En una Argentina atravesada por una crisis económica crónica, con cifras alarmantes de pobreza infantil y un Estado que no logra cubrir siquiera las necesidades básicas de gran parte de la población, el financiamiento estatal del arte y la cultura se vuelve un privilegio cuestionable. No se trata de negar la importancia del arte en la sociedad, sino de poner en discusión prioridades urgentes: ¿puede un país que no alimenta a todos sus niños permitirse sostener con dinero público la carrera de artistas, obras de teatro vacías o películas que casi nadie ve?

Según cifras oficiales y estudios independientes, más del 50% de los niños en Argentina vive en situación de pobreza. Muchos de ellos sufren desnutrición, abandono escolar y condiciones de vida indignas. En ese contexto, cada peso que el Estado gasta —o malgasta— en subsidios culturales podría ser mejor dirigido a comedores comunitarios, infraestructura escolar o planes de salud pública.

El argumento habitual en defensa de estos subsidios es que la cultura es un derecho, que el arte es parte de la identidad nacional, y que sin apoyo estatal, los artistas no podrían crear. Pero hay que preguntarse: ¿por qué el artista merece un trato distinto al médico que trabaja a destajo en un hospital sin insumos, al docente que educa en condiciones precarias o al emprendedor que intenta salir adelante sin ninguna ayuda estatal? En un país con hambre, no hay derechos culturales sin derechos básicos garantizados.
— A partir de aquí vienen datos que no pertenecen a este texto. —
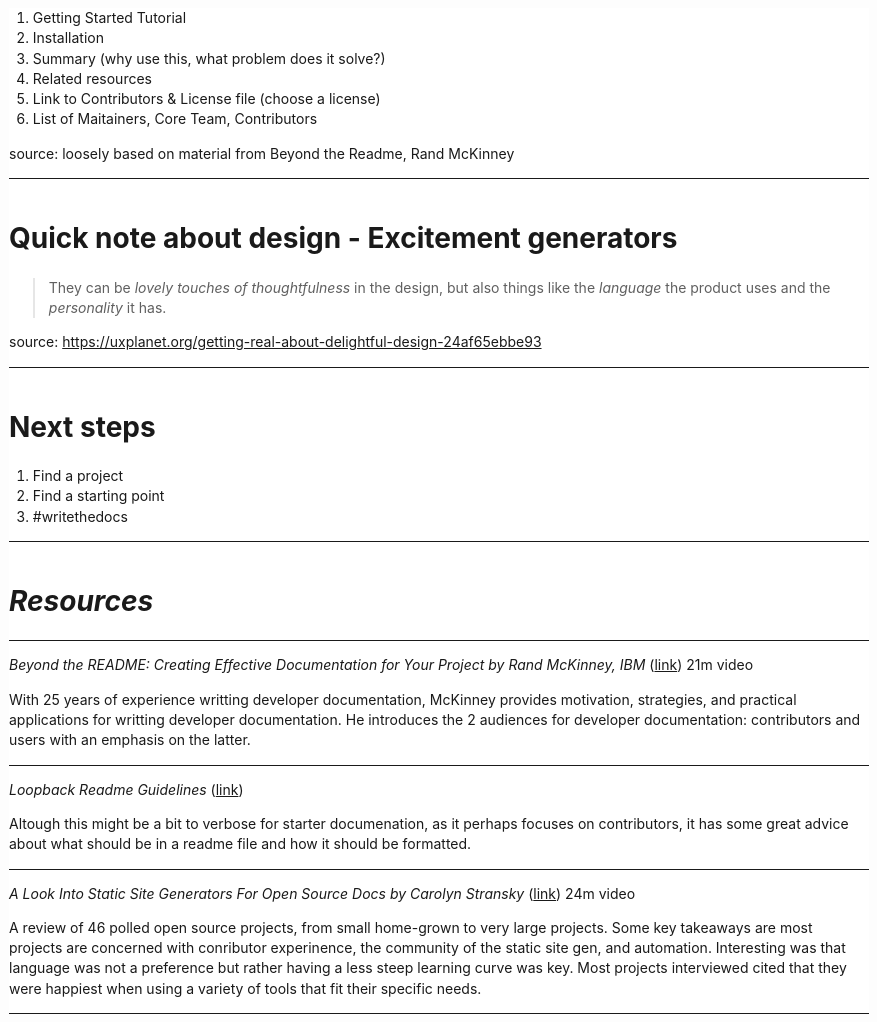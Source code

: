 1. Getting Started Tutorial
2. Installation
3. Summary (why use this, what problem does it solve?)
4. Related resources
5. Link to Contributors & License file (choose a license)
6. List of Maitainers, Core Team, Contributors

source: loosely based on material from Beyond the Readme, Rand McKinney

---

# Quick note about design - Excitement generators

> They can be _lovely touches of thoughtfulness_ in the design, but also things like the _language_ the product uses and the _personality_ it has.

source: https://uxplanet.org/getting-real-about-delightful-design-24af65ebbe93

---

# Next steps

1. Find a project
2. Find a starting point
3. #writethedocs

---

# _Resources_

---

_Beyond the README: Creating Effective Documentation for Your Project by Rand McKinney, IBM_ ([link](https://www.youtube.com/watch?v=NwUWuD9Idv4)) 21m video

With 25 years of experience writting developer documentation, McKinney provides motivation, strategies, and practical applications for writting developer documentation. He introduces the 2 audiences for developer documentation: contributors and users with an emphasis on the latter.

---

_Loopback Readme Guidelines_ ([link](https://loopback.io/doc/en/contrib/README-guidelines.html))

Altough this might be a bit to verbose for starter documenation, as it perhaps focuses on contributors, it has some great advice about what should be in a readme file and how it should be formatted.

---

_A Look Into Static Site Generators For Open Source Docs by Carolyn Stransky_ ([link](https://www.youtube.com/watch?v=_2hbcnEIqrA&t=20s)) 24m video

A review of 46 polled open source projects, from small home-grown to very large projects. Some key takeaways are most projects are concerned with conributor experinence, the community of the static site gen, and automation. Interesting was that language was not a preference but rather having a less steep learning curve was key. Most projects interviewed cited that they were happiest when using a variety of tools that fit their specific needs.

---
Además, el financiamiento estatal del arte ha servido muchas veces para sostener estructuras clientelares, favorecer a grupos ideológicos afines al poder de turno y justificar gastos ineficientes. No son pocos los casos de películas subsidiadas con millones de pesos que no llegan ni a mil espectadores, o festivales que son una excusa para que unos pocos vivan del erario público mientras la mayoría apenas subsiste. El arte, cuando se vuelve una dependencia del Estado, deja de ser un acto libre y se convierte en una herramienta más del relato oficial.

En países con economías sanas y necesidades básicas satisfechas, el mecenazgo cultural es una política posible y valiosa. Pero en la Argentina de hoy, con deuda, e inflación y más de la mitad de la población infantil en la pobreza, el arte financiado por el Estado es una excentricidad moralmente insostenible.

No se trata de eliminar la cultura, sino de hacerla responsable. El artista argentino, como cualquier trabajador, debe encontrar en el esfuerzo propio, en el mercado o en la colaboración privada, los medios para producir. Si su obra tiene valor, encontrará público, patrocinio o difusión. Pero no debe esperar que un Estado que no puede garantizar la leche a un niño le pague su proyecto artístico.

La cultura no muere sin subsidios. Muere cuando se vuelve parasitaria, elitista y desconectada de la realidad social que dice representar. Si queremos una Argentina más justa, empecemos por poner las prioridades en su lugar: primero, los chicos con hambre; después, el arte.